Dr. Sa’d Bin Tefla, a journalist and former Kuwaiti minister of information, wrote an article in the London daily Al-Sharq Al-Awsat titled “We are all bin Laden,” reports the Middle East Media Research Institute.
Tefla said much damage has been caused to Muslims because the world is contrasting Muslims’ tepid approach to bin Laden to their overwhelming response in the 1980s to British author Salman Rushdie and his controversial book “The Satanic Verses.”
Against Rushdie, Tefla wrote, “We rattled and sharpened all of our rhetorical sabers, our religious legal rulings [fatwa], [alerted] our guards, our ports, our airports and our border crossings in order to prevent his entering [our countries] and the distribution of his book, since it does damage to Islam.”
Protests erupted at British embassies all over the Islamic world and Rushdie dolls were burned along with copies of his book, he recalled. In a protest in Pakistan, nine people were killed and others were injured by police.

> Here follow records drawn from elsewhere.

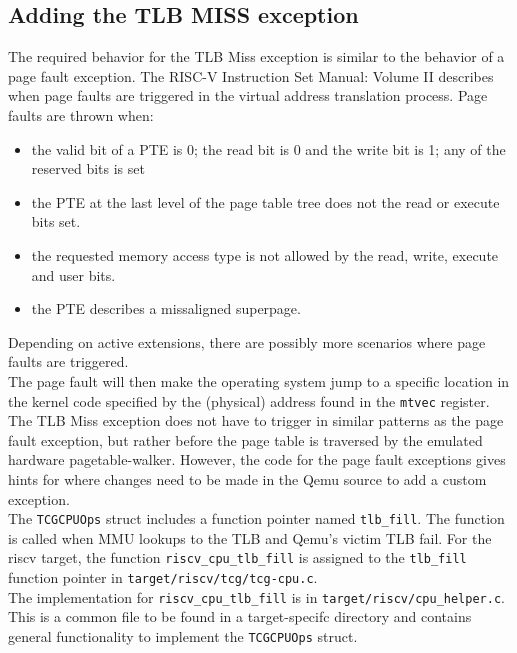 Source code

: \subsection{Adding the TLB MISS exception}
The required behavior for the TLB Miss exception is similar to the behavior of a page fault exception.
The RISC-V Instruction Set Manual: Volume II \cite{RISCVInstructionSet} describes when page faults
are triggered in the virtual address translation process. Page faults are thrown when:
\begin{itemize}
    \item the valid bit of a PTE is 0; the read bit is 0 and the write bit is 1; any of the reserved
          bits is set
    \item the PTE at the last level of the page table tree does not the read or execute bits set.
    \item the requested memory access type is not allowed by the read, write, execute and user bits.
    \item the PTE describes a missaligned superpage.
\end{itemize}
Depending on active extensions, there are possibly more scenarios where page faults are triggered.\\
The page fault will then make the operating system jump to a specific location in the kernel code
specified by the (physical) address found in the \texttt{mtvec} register.\\
The TLB Miss exception does not have to trigger in similar patterns as the page fault exception, but rather
before the page table is traversed by the emulated hardware pagetable-walker.
However, the code for the page fault exceptions gives hints for where changes need to be made in the Qemu
source to add a custom exception.\\
The \texttt{TCGCPUOps} struct includes a function pointer named \texttt{tlb\_fill}. The function is called
when MMU lookups to the TLB and Qemu's victim TLB fail.
For the riscv target, the function \texttt{riscv\_cpu\_tlb\_fill} is assigned to the \texttt{tlb\_fill}
function pointer in \texttt{target/riscv/tcg/tcg-cpu.c}.\\
The implementation for \texttt{riscv\_cpu\_tlb\_fill} is in \texttt{target/riscv/cpu\_helper.c}. This is a common
file to be found in a target-specifc directory and contains general functionality to implement the \texttt{TCGCPUOps} struct.\\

“Religious legal rulings were disseminated one after another banning Salman Rushdie’s book and calling for him to be killed,” Tefla said. “Iran earmarked a reward of one million dollars for whoever would implement Imam Khomeini’s fatwa and kill Salman Rushdie.”
But where are the fatwas against bin Laden? he asked.
“Despite the fact that bin Laden murdered thousands of innocents in the name of our religion and despite the damage that he has caused to Muslims everywhere, and especially to innocent Muslims in the West whose life is much better than the life of Muslims in Islamic lands, to this date not a single fatwa has been issued calling for the killing of bin Laden, on the pretext that bin Laden still proclaims ‘there is no God other than Allah,'” Tefla wrote.
He points out no protests have been held to condemn bin Laden, though “perhaps there were some that demonstrated in his favor.”
Muslim satellite television channels “competed amongst themselves in broadcasting his sermons and fatwas, instead of preventing their dissemination as they did in the case of Rushdie’s book,” Tefla wrote.
“Have we earmarked a reward for anyone who kills bin Laden as we did for anyone who kills Rushdie on account of his book?
“With our equivocal stance on bin Laden, we from the very start left the world with the impression that we are all bin Laden.”